• **Problem statement**:
What you give back must match the records below word for word.

• **Data shown**:
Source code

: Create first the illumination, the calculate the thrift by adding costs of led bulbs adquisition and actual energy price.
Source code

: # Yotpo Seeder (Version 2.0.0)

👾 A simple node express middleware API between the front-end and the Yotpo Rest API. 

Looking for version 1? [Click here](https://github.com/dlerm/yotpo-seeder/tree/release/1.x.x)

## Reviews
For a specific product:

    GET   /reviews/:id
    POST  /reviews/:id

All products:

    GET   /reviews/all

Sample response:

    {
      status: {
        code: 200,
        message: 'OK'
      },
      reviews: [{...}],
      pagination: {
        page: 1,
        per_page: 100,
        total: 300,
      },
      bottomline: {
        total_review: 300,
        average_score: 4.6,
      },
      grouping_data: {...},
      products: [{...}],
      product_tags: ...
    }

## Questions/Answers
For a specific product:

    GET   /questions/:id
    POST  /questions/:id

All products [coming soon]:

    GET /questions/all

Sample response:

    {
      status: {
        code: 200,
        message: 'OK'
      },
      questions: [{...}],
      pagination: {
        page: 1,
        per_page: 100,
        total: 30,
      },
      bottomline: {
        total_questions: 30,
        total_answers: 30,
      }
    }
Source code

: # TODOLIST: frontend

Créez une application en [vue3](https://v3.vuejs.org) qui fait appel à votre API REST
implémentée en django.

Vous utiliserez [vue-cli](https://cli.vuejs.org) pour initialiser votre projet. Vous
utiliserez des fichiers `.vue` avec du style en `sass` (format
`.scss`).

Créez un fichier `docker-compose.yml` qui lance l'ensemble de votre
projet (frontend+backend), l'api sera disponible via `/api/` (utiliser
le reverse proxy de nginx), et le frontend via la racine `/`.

• **Solution to this task**:
Source code

: Create first the illumination, the calculate the thrift by adding costs of led bulbs adquisition and actual energy price.
Source code

: # Yotpo Seeder (Version 2.0.0)

👾 A simple node express middleware API between the front-end and the Yotpo Rest API. 

Looking for version 1? [Click here](https://github.com/dlerm/yotpo-seeder/tree/release/1.x.x)

## Reviews
For a specific product:

    GET   /reviews/:id
    POST  /reviews/:id

All products:

    GET   /reviews/all

Sample response:

    {
      status: {
        code: 200,
        message: 'OK'
      },
      reviews: [{...}],
      pagination: {
        page: 1,
        per_page: 100,
        total: 300,
      },
      bottomline: {
        total_review: 300,
        average_score: 4.6,
      },
      grouping_data: {...},
      products: [{...}],
      product_tags: ...
    }

## Questions/Answers
For a specific product:

    GET   /questions/:id
    POST  /questions/:id

All products [coming soon]:

    GET /questions/all

Sample response:

    {
      status: {
        code: 200,
        message: 'OK'
      },
      questions: [{...}],
      pagination: {
        page: 1,
        per_page: 100,
        total: 30,
      },
      bottomline: {
        total_questions: 30,
        total_answers: 30,
      }
    }
Source code

: # TODOLIST: frontend

Créez une application en [vue3](https://v3.vuejs.org) qui fait appel à votre API REST
implémentée en django.

Vous utiliserez [vue-cli](https://cli.vuejs.org) pour initialiser votre projet. Vous
utiliserez des fichiers `.vue` avec du style en `sass` (format
`.scss`).

Créez un fichier `docker-compose.yml` qui lance l'ensemble de votre
projet (frontend+backend), l'api sera disponible via `/api/` (utiliser
le reverse proxy de nginx), et le frontend via la racine `/`.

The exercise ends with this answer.